Accountability Vs. Zealous Lambast :: How Comments Affect Writers

As a writer who would prefer to survive, you learn early on not to read the comments. It’s like specifically seeking mean gossip re: you in middle school. Learning what people (esp. strangers) say or think isn’t really productive to becoming a better person or writer. Sure, every so often they’ll point out incorrect information, present an alternative opinion, or otherwise point out something that actually is helpful. That’s rare, though.

In general, you find shit like this:

This specific message addresses my piece investigating dope dives in Atlanta. First of all, isn’t the term “dive bar” a little fluid and open to interpretation? Secondly, I did a little cursory research on the human who felt the urgent need to share this opinion with me. He lived in freaking England—which, sure. Maybe he’s visited Atlanta before or maybe even spent time living here. Third, that scale doesn’t make sense given his final score. But none of that seemed important enough to dissuade him from hunting for me on social media and shouting his feelings in a very direct way.

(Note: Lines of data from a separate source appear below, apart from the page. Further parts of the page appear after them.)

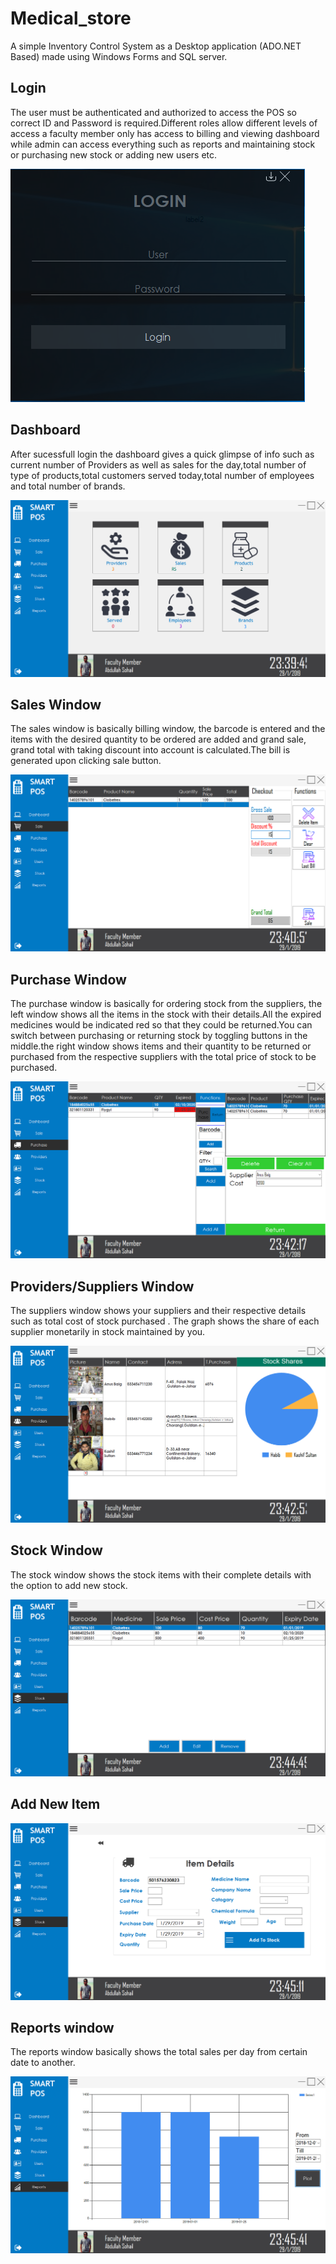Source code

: # Medical_store
A simple Inventory Control System as a Desktop application (ADO.NET Based) made using Windows Forms and SQL server. 

## Login
The user must be authenticated and authorized to access the POS so correct ID and Password is required.Different roles allow different levels of access a faculty member only has access to billing and viewing dashboard while admin can access everything such as reports and maintaining stock or purchasing new stock or adding new users etc.

![Login](https://github.com/AbdullahSohail-SE/Medical_store/blob/master/About/Login.PNG)

## Dashboard
After sucessfull login the dashboard gives a quick glimpse of info such as current number of Providers as well as sales for the day,total number of type of products,total customers served today,total number of employees and total number of brands.

![Dashboard](https://github.com/AbdullahSohail-SE/Medical_store/blob/master/About/dashboard.png)


## Sales Window
The sales window is basically billing window, the barcode is entered and the items with the desired quantity to be ordered are added and grand sale, grand total with taking discount into account is calculated.The bill is generated upon clicking sale button.

![Sales](https://github.com/AbdullahSohail-SE/Medical_store/blob/master/About/SaleWindow.png)

## Purchase Window
The purchase window is basically for ordering stock from the suppliers, the left window shows all the items in the stock with their details.All the expired medicines would be indicated red so that they could be returned.You can switch between purchasing or returning stock by toggling buttons in the middle.the right window shows items and their quantity to be returned or purchased from the respective suppliers with the total price of stock to be purchased.

![Purchase](https://github.com/AbdullahSohail-SE/Medical_store/blob/master/About/PurchaseAndReturn2.png)


## Providers/Suppliers Window
The suppliers window shows your suppliers and their respective details such as total cost of stock purchased . The graph shows the share of each supplier monetarily in stock maintained by you.

![Providers](https://github.com/AbdullahSohail-SE/Medical_store/blob/master/About/Suppliers%20Windwo.png)

## Stock Window
The stock window shows the stock items with their complete details with the option to add new stock.

![Stock](https://github.com/AbdullahSohail-SE/Medical_store/blob/master/About/StockWindow.png)

## Add New Item

![AddStock](https://github.com/AbdullahSohail-SE/Medical_store/blob/master/About/AddStocks.png)

## Reports window
The reports window basically shows the total sales per day from certain date to another.

![Reports](https://github.com/AbdullahSohail-SE/Medical_store/blob/master/About/Reports.png)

Not that the above dude’s message is unique. This is what I find in my Facebook Other and Tumblr inboxes like... often. It’s harder to ignore the bullshittery when readers specifically seek you out to let you know how much you suck. When I wrote that one piece for VICE back in August, that was a fucking shitstorm of direct nastiness. People were @ mentioning me about a hateful thinkpiece on not only my work but me, for fuck’s sake (not to mention this all rained down on me while trapped in a bumpy moving truck, set on a 2000-mile move south). It’s not like my experience is an isolated one, either. One of my good friends, Jessica Misener, is a senior editor at BuzzFeed. She told me about a Reddit thread directed not at anything specific or even general she wrote. Nope, it concerned her, as a person. “One time Redditors came after me,” she said. “And posted screenshots from YouTubes of me and discussed my ‘neck and arm fat.'” This attack was most certainly personal.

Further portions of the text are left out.